── MATERIAL FOR THIS EXERCISE ──

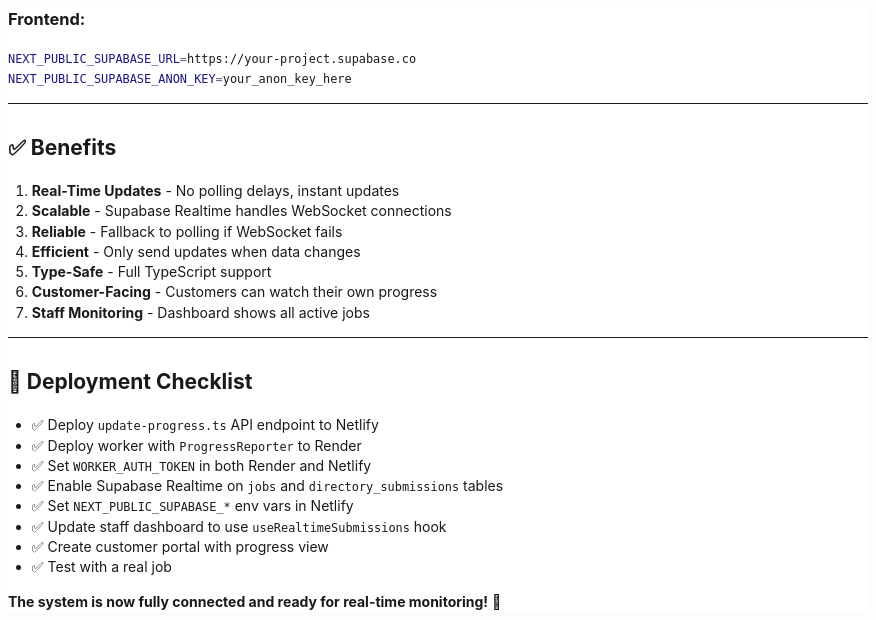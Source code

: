 ### **Frontend:**
```bash
NEXT_PUBLIC_SUPABASE_URL=https://your-project.supabase.co
NEXT_PUBLIC_SUPABASE_ANON_KEY=your_anon_key_here
```

---

## ✅ **Benefits**

1. **Real-Time Updates** - No polling delays, instant updates
2. **Scalable** - Supabase Realtime handles WebSocket connections
3. **Reliable** - Fallback to polling if WebSocket fails
4. **Efficient** - Only send updates when data changes
5. **Type-Safe** - Full TypeScript support
6. **Customer-Facing** - Customers can watch their own progress
7. **Staff Monitoring** - Dashboard shows all active jobs

---

## 🚀 **Deployment Checklist**

- ✅ Deploy `update-progress.ts` API endpoint to Netlify
- ✅ Deploy worker with `ProgressReporter` to Render
- ✅ Set `WORKER_AUTH_TOKEN` in both Render and Netlify
- ✅ Enable Supabase Realtime on `jobs` and `directory_submissions` tables
- ✅ Set `NEXT_PUBLIC_SUPABASE_*` env vars in Netlify
- ✅ Update staff dashboard to use `useRealtimeSubmissions` hook
- ✅ Create customer portal with progress view
- ✅ Test with a real job

**The system is now fully connected and ready for real-time monitoring!** 🎉

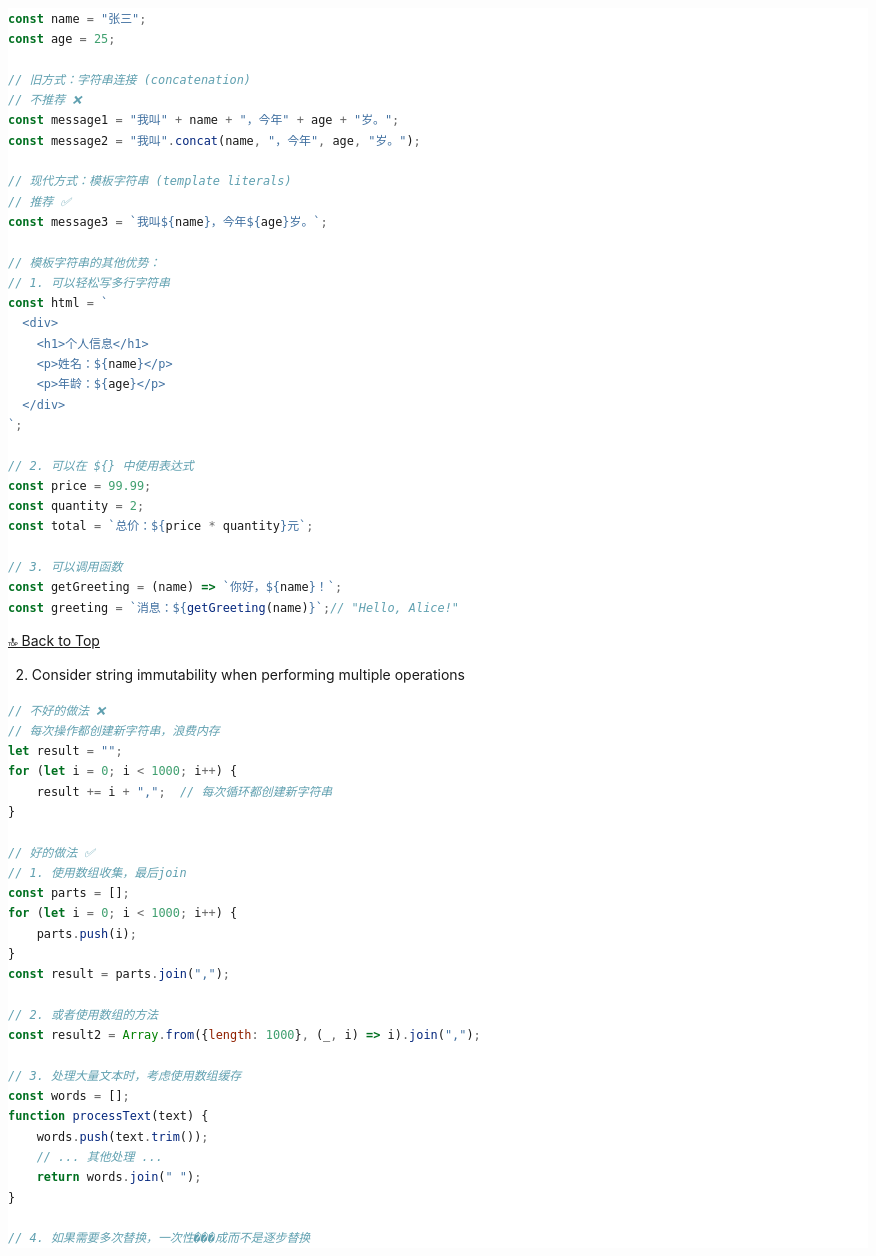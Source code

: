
 ```javascript
const name = "张三";
const age = 25;

// 旧方式：字符串连接 (concatenation)
// 不推荐 ❌
const message1 = "我叫" + name + "，今年" + age + "岁。";
const message2 = "我叫".concat(name, "，今年", age, "岁。");

// 现代方式：模板字符串 (template literals)
// 推荐 ✅
const message3 = `我叫${name}，今年${age}岁。`;

// 模板字符串的其他优势：
// 1. 可以轻松写多行字符串
const html = `
  <div>
    <h1>个人信息</h1>
    <p>姓名：${name}</p>
    <p>年龄：${age}</p>
  </div>
`;

// 2. 可以在 ${} 中使用表达式
const price = 99.99;
const quantity = 2;
const total = `总价：${price * quantity}元`;

// 3. 可以调用函数
const getGreeting = (name) => `你好，${name}！`;
const greeting = `消息：${getGreeting(name)}`;// "Hello, Alice!"
```


[🔝 Back to Top](#index)

2. Consider string immutability when performing multiple operations

```javascript
// 不好的做法 ❌
// 每次操作都创建新字符串，浪费内存
let result = "";
for (let i = 0; i < 1000; i++) {
    result += i + ",";  // 每次循环都创建新字符串
}

// 好的做法 ✅
// 1. 使用数组收集，最后join
const parts = [];
for (let i = 0; i < 1000; i++) {
    parts.push(i);
}
const result = parts.join(",");

// 2. 或者使用数组的方法
const result2 = Array.from({length: 1000}, (_, i) => i).join(",");

// 3. 处理大量文本时，考虑使用数组缓存
const words = [];
function processText(text) {
    words.push(text.trim());
    // ... 其他处理 ...
    return words.join(" ");
}

// 4. 如果需要多次替换，一次性���成而不是逐步替换
```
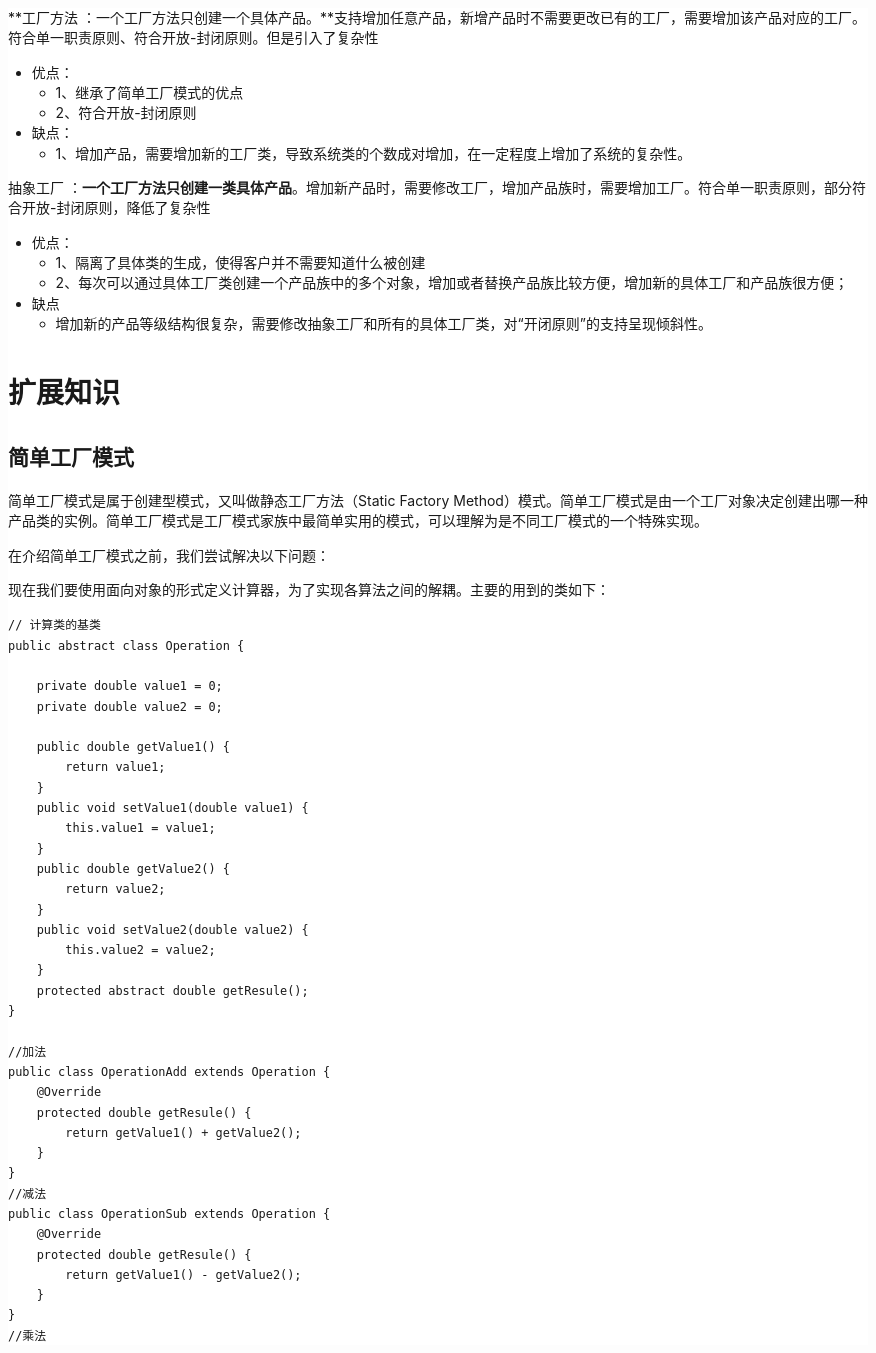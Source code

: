 **工厂方法 ：一个工厂方法只创建一个具体产品。**支持增加任意产品，新增产品时不需要更改已有的工厂，需要增加该产品对应的工厂。符合单一职责原则、符合开放-封闭原则。但是引入了复杂性

- 优点： 
   - 1、继承了简单工厂模式的优点
   - 2、符合开放-封闭原则
- 缺点： 
   - 1、增加产品，需要增加新的工厂类，导致系统类的个数成对增加，在一定程度上增加了系统的复杂性。

抽象工厂 ：**一个工厂方法只创建一类具体产品**。增加新产品时，需要修改工厂，增加产品族时，需要增加工厂。符合单一职责原则，部分符合开放-封闭原则，降低了复杂性

- 优点： 
   - 1、隔离了具体类的生成，使得客户并不需要知道什么被创建
   - 2、每次可以通过具体工厂类创建一个产品族中的多个对象，增加或者替换产品族比较方便，增加新的具体工厂和产品族很方便；
- 缺点 
   - 增加新的产品等级结构很复杂，需要修改抽象工厂和所有的具体工厂类，对“开闭原则”的支持呈现倾斜性。

<a name="iZqaM"></a>
# 扩展知识
<a name="z4kK7"></a>
## 简单工厂模式

简单工厂模式是属于创建型模式，又叫做静态工厂方法（Static Factory Method）模式。简单工厂模式是由一个工厂对象决定创建出哪一种产品类的实例。简单工厂模式是工厂模式家族中最简单实用的模式，可以理解为是不同工厂模式的一个特殊实现。

在介绍简单工厂模式之前，我们尝试解决以下问题：

现在我们要使用面向对象的形式定义计算器，为了实现各算法之间的解耦。主要的用到的类如下：

```latex
// 计算类的基类
public abstract class Operation {

    private double value1 = 0;
    private double value2 = 0;

    public double getValue1() {
        return value1;
    }
    public void setValue1(double value1) {
        this.value1 = value1;
    }
    public double getValue2() {
        return value2;
    }
    public void setValue2(double value2) {
        this.value2 = value2;
    }
    protected abstract double getResule();
}

//加法
public class OperationAdd extends Operation {
    @Override
    protected double getResule() {
        return getValue1() + getValue2();
    }
}
//减法
public class OperationSub extends Operation {
    @Override
    protected double getResule() {
        return getValue1() - getValue2();
    }
}
//乘法
```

───

◆ TASK DETAILS
With the pictures omitted, reproduce the records in full and exactly.

◆ EXERCISE OUTPUT
Source code

: ### **Frontend:**
```bash
NEXT_PUBLIC_SUPABASE_URL=https://your-project.supabase.co
NEXT_PUBLIC_SUPABASE_ANON_KEY=your_anon_key_here
```

---

## ✅ **Benefits**

1. **Real-Time Updates** - No polling delays, instant updates
2. **Scalable** - Supabase Realtime handles WebSocket connections
3. **Reliable** - Fallback to polling if WebSocket fails
4. **Efficient** - Only send updates when data changes
5. **Type-Safe** - Full TypeScript support
6. **Customer-Facing** - Customers can watch their own progress
7. **Staff Monitoring** - Dashboard shows all active jobs

---

## 🚀 **Deployment Checklist**

- ✅ Deploy `update-progress.ts` API endpoint to Netlify
- ✅ Deploy worker with `ProgressReporter` to Render
- ✅ Set `WORKER_AUTH_TOKEN` in both Render and Netlify
- ✅ Enable Supabase Realtime on `jobs` and `directory_submissions` tables
- ✅ Set `NEXT_PUBLIC_SUPABASE_*` env vars in Netlify
- ✅ Update staff dashboard to use `useRealtimeSubmissions` hook
- ✅ Create customer portal with progress view
- ✅ Test with a real job

**The system is now fully connected and ready for real-time monitoring!** 🎉

Source code

:
 ```javascript
const name = "张三";
const age = 25;

// 旧方式：字符串连接 (concatenation)
// 不推荐 ❌
const message1 = "我叫" + name + "，今年" + age + "岁。";
const message2 = "我叫".concat(name, "，今年", age, "岁。");

// 现代方式：模板字符串 (template literals)
// 推荐 ✅
const message3 = `我叫${name}，今年${age}岁。`;

// 模板字符串的其他优势：
// 1. 可以轻松写多行字符串
const html = `
  <div>
    <h1>个人信息</h1>
    <p>姓名：${name}</p>
    <p>年龄：${age}</p>
  </div>
`;

// 2. 可以在 ${} 中使用表达式
const price = 99.99;
const quantity = 2;
const total = `总价：${price * quantity}元`;

// 3. 可以调用函数
const getGreeting = (name) => `你好，${name}！`;
const greeting = `消息：${getGreeting(name)}`;// "Hello, Alice!"
```


[🔝 Back to Top](#index)

2. Consider string immutability when performing multiple operations

```javascript
// 不好的做法 ❌
// 每次操作都创建新字符串，浪费内存
let result = "";
for (let i = 0; i < 1000; i++) {
    result += i + ",";  // 每次循环都创建新字符串
}

// 好的做法 ✅
// 1. 使用数组收集，最后join
const parts = [];
for (let i = 0; i < 1000; i++) {
    parts.push(i);
}
const result = parts.join(",");

// 2. 或者使用数组的方法
const result2 = Array.from({length: 1000}, (_, i) => i).join(",");

// 3. 处理大量文本时，考虑使用数组缓存
const words = [];
function processText(text) {
    words.push(text.trim());
    // ... 其他处理 ...
    return words.join(" ");
}

// 4. 如果需要多次替换，一次性���成而不是逐步替换
```
Source code

: **工厂方法 ：一个工厂方法只创建一个具体产品。**支持增加任意产品，新增产品时不需要更改已有的工厂，需要增加该产品对应的工厂。符合单一职责原则、符合开放-封闭原则。但是引入了复杂性

- 优点： 
   - 1、继承了简单工厂模式的优点
   - 2、符合开放-封闭原则
- 缺点： 
   - 1、增加产品，需要增加新的工厂类，导致系统类的个数成对增加，在一定程度上增加了系统的复杂性。

抽象工厂 ：**一个工厂方法只创建一类具体产品**。增加新产品时，需要修改工厂，增加产品族时，需要增加工厂。符合单一职责原则，部分符合开放-封闭原则，降低了复杂性

- 优点： 
   - 1、隔离了具体类的生成，使得客户并不需要知道什么被创建
   - 2、每次可以通过具体工厂类创建一个产品族中的多个对象，增加或者替换产品族比较方便，增加新的具体工厂和产品族很方便；
- 缺点 
   - 增加新的产品等级结构很复杂，需要修改抽象工厂和所有的具体工厂类，对“开闭原则”的支持呈现倾斜性。

<a name="iZqaM"></a>
# 扩展知识
<a name="z4kK7"></a>
## 简单工厂模式

简单工厂模式是属于创建型模式，又叫做静态工厂方法（Static Factory Method）模式。简单工厂模式是由一个工厂对象决定创建出哪一种产品类的实例。简单工厂模式是工厂模式家族中最简单实用的模式，可以理解为是不同工厂模式的一个特殊实现。

在介绍简单工厂模式之前，我们尝试解决以下问题：

现在我们要使用面向对象的形式定义计算器，为了实现各算法之间的解耦。主要的用到的类如下：

```latex
// 计算类的基类
public abstract class Operation {

    private double value1 = 0;
    private double value2 = 0;

    public double getValue1() {
        return value1;
    }
    public void setValue1(double value1) {
        this.value1 = value1;
    }
    public double getValue2() {
        return value2;
    }
    public void setValue2(double value2) {
        this.value2 = value2;
    }
    protected abstract double getResule();
}

//加法
public class OperationAdd extends Operation {
    @Override
    protected double getResule() {
        return getValue1() + getValue2();
    }
}
//减法
public class OperationSub extends Operation {
    @Override
    protected double getResule() {
        return getValue1() - getValue2();
    }
}
//乘法
```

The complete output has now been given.